A pesquisa preliminar indica que pessoas com tipo sanguíneo A são mais suscetíveis ao contágio

Um estudo que ainda precisa de revisão da comunidade científica sugere que as pessoas com sangue tipo A são mais vulneráveis ao novo coronavírus do que os indivíduos que têm outro tipo sanguíneo.

Conduzidos por Wang Xinghuan, professor na Universidade de Wuhan Zhongnan, os pesquisadores investigaram o tipo sanguíneo de 2.173 pessoas contaminadas pelo vírus em três hospitais na China, dois em Whuran (epicentro da pandemia) e um em Shenzhen. Eles compararam as pessoas contagiadas com as que são saudáveis das mesmas regiões.
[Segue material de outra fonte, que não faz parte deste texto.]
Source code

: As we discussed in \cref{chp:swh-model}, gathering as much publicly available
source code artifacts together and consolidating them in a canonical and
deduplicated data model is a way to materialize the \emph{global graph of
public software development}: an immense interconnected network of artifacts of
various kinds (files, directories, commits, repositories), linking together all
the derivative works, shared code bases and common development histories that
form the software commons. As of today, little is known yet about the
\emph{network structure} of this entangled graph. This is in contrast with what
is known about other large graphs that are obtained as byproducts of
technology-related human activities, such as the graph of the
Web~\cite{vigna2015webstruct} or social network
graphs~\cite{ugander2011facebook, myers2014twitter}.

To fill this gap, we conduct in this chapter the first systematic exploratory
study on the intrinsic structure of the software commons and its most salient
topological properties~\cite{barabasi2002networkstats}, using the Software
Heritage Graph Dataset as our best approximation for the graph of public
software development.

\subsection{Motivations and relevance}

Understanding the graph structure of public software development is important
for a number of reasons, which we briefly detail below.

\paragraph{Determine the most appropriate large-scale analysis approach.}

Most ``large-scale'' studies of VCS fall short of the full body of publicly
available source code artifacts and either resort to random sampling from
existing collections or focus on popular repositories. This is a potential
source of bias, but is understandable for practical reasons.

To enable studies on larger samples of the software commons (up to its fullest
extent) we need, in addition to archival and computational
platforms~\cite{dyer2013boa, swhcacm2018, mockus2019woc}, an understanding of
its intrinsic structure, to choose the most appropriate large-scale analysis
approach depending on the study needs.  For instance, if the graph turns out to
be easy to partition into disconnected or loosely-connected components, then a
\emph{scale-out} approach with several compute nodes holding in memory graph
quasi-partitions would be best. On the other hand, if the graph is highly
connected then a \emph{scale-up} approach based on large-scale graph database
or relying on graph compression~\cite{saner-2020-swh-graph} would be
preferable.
Entre os 1.775 pacientes do Hospital Wuhan Jinyintan, 38% tinham sangue tipo A, enquanto o número de pessoas com esse tipo sanguíneo entre o grupo de pessoas saudáveis era de 32%. Ou seja, o número de pessoas com a doença contagiosa com sangue tipo A é acima da média da população regional.
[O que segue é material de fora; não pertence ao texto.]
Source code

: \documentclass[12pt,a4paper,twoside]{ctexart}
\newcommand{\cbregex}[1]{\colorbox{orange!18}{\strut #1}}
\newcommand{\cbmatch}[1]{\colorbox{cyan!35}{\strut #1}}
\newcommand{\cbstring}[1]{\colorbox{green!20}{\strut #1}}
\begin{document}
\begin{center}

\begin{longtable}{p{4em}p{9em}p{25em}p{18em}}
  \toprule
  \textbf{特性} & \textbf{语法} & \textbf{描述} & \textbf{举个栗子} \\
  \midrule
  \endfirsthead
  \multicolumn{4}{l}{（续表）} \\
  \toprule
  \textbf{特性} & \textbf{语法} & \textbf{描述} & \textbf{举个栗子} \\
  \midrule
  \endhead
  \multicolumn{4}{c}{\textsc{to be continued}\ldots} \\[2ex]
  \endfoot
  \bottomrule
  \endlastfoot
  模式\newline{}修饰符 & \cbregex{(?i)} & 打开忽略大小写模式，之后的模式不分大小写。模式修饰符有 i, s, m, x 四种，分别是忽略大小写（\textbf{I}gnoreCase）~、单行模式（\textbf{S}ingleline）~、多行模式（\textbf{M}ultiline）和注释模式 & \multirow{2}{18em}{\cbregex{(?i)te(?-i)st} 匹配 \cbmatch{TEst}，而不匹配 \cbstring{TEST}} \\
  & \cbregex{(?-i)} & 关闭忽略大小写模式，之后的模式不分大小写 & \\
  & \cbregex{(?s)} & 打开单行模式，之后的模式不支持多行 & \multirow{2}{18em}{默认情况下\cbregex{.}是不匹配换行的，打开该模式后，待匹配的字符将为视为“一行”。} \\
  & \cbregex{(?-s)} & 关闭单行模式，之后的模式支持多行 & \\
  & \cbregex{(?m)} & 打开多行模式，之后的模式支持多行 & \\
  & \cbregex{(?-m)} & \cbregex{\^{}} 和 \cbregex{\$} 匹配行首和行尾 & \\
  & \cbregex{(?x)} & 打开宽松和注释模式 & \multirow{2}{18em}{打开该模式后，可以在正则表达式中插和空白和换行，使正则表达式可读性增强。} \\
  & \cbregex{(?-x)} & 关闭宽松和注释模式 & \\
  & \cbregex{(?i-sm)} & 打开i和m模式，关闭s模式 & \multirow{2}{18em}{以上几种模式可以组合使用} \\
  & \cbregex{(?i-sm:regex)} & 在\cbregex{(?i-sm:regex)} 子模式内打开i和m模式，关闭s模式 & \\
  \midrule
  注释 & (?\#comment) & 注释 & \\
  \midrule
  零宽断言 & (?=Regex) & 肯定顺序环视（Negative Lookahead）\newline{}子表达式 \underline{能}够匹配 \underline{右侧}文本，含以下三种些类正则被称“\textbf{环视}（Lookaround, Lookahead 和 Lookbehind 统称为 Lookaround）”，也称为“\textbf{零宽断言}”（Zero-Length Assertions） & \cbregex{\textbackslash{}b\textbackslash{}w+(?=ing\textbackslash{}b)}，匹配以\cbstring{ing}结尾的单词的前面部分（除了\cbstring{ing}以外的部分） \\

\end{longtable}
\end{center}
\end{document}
O estudo preliminar mostra ainda que 41% das 206 mortes levadas em conta nesse estudo foram de indivíduos com sangue tipo A.

A conclusão do estudo é que as pessoas com tipo sanguíneo A são mais suscetíveis ao contágio do vírus, enquanto as pessoas com sangue do tipo O têm menos risco de contraí-lo. Enquanto 34% da população local tinha sangue tipo O, 25,8% das pessoas diagnosticadas com o novo coronavírus tinham esse tipo sanguíneo.
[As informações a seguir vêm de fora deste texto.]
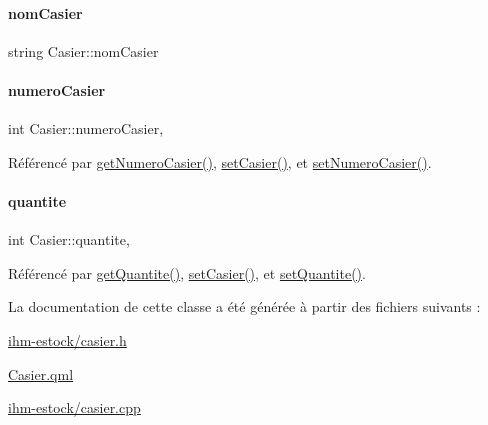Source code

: \mbox{\label{class_casier_ac4b85818b807b9f775123b202945c8ab}} 
\paragraph{\texorpdfstring{nom\+Casier}{nomCasier}}
{\footnotesize\ttfamily string Casier\+::nom\+Casier}

\mbox{\label{class_casier_abc4e6c9bde55c9b703ea53d85b6b1219}} 
\paragraph{\texorpdfstring{numero\+Casier}{numeroCasier}}
{\footnotesize\ttfamily int Casier\+::numero\+Casier\hspace{0.3cm}{\ttfamily [read]}, {\ttfamily [write]}}



Référencé par \hyperlink{class_casier_a77004d988048cf4c8ad521800745be73}{get\+Numero\+Casier()}, \hyperlink{class_casier_a140dc38c9e87815b2ce7fc6dce33080b}{set\+Casier()}, et \hyperlink{class_casier_a5ae4ea249ab63e1ad44af87fb019a6b0}{set\+Numero\+Casier()}.

\mbox{\label{class_casier_acf950b0ab2ee437a9dbc8c6b66432b4c}} 
\paragraph{\texorpdfstring{quantite}{quantite}}
{\footnotesize\ttfamily int Casier\+::quantite\hspace{0.3cm}{\ttfamily [read]}, {\ttfamily [write]}}



Référencé par \hyperlink{class_casier_ad4b3ee57fdc7240b2a895b7f70f4cd11}{get\+Quantite()}, \hyperlink{class_casier_a140dc38c9e87815b2ce7fc6dce33080b}{set\+Casier()}, et \hyperlink{class_casier_a41aee5f476516dc87b66674c6b9c6d4b}{set\+Quantite()}.



La documentation de cette classe a été générée à partir des fichiers suivants \+:\begin{DoxyCompactItemize}
\item 
\hyperlink{ihm-estock_2casier_8h}{ihm-\/estock/casier.\+h}\item 
\hyperlink{_casier_8qml}{Casier.\+qml}\item 
\hyperlink{ihm-estock_2casier_8cpp}{ihm-\/estock/casier.\+cpp}\end{DoxyCompactItemize}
O estudo ainda não pode ser considerado como um guia para a prática clínica, uma vez que tem limitações e que requer o processo de aprovação da comunidade científica (chamado peer review), que atesta a qualidade do método utilizado e se os resultados podem ou não ser considerados.

Em todo caso, os mesmos cuidados para conter o contágio do novo coronavírus valem para pessoas com qualquer tipo sanguíneo.